I’ve worked in film filming pro sports and snowboarders over the years. I kept meeting all these interesting people that lived remotely or spent all their time in the mountains outside the city. I worked with Todd at a photography shoot where he sat me down and told me the story about how he got buried, maybe died and then came back [to life]. At some point, I thought I want to do a story about BC and I thought of Todd’s story, so that’s how we started. We found Martina and Tanya and then it snowballed into a film from there.
How did you find your other subjects?
You would think now with communication you would find everyone online, but everyone that we found in our film was through word of mouth. Bernhard has been off the grid for years, and we heard about him through a friend. He has a post office box, so we mailed him a letter. Then he mailed us a map back on how to get to him. (Laughs.) It’s a beautiful hand drawn map with sketches of things to see along the way. I found an article for the nuns who live up the Squamish River Valley and even the locals don’t really know that they’re there.
How long did you follow Martina and Tania?

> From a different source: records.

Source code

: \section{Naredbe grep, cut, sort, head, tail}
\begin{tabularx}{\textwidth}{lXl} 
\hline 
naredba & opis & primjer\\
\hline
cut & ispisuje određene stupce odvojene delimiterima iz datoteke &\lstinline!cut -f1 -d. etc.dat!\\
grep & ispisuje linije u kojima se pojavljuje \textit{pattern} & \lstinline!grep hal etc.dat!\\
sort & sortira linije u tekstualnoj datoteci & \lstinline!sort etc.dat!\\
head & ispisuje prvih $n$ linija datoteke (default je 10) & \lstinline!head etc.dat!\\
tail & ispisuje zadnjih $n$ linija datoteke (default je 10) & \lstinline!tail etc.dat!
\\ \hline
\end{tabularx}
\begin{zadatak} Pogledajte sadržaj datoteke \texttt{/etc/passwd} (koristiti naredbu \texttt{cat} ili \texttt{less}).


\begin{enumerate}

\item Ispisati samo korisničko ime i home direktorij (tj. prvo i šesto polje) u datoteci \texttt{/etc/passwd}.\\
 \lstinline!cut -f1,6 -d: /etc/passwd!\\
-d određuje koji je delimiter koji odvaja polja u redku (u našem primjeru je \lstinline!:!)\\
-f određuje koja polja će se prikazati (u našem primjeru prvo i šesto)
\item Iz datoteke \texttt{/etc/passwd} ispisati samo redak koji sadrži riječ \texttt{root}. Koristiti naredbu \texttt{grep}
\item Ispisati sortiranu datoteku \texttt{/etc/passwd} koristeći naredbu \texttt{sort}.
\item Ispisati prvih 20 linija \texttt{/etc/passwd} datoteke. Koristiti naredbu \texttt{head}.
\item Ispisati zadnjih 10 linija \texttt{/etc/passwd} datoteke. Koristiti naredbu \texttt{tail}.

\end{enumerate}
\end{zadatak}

There’s no way hardly anyone could do that trip. They are the only two women who have ever done it. The way we filmed their trip was we started with them, met them in the middle and finished the trip with them. They supplied us with GoPro footage and stuff they captured on their cell phone. They did a really good job getting the moments that we couldn’t have got.
How did you approach the nuns at the monastery to be subjects?
We approached them really gently and we didn’t want to push them with cameras. We showed them previous films we’ve done to show that we’re good people, then they were open to being filmed. They are actually silent nuns, so they live in silence and have an hour of social time. They chat then, but most of the time they’re in silent prayer.
Are you traditionally a filmmaker or a photographer?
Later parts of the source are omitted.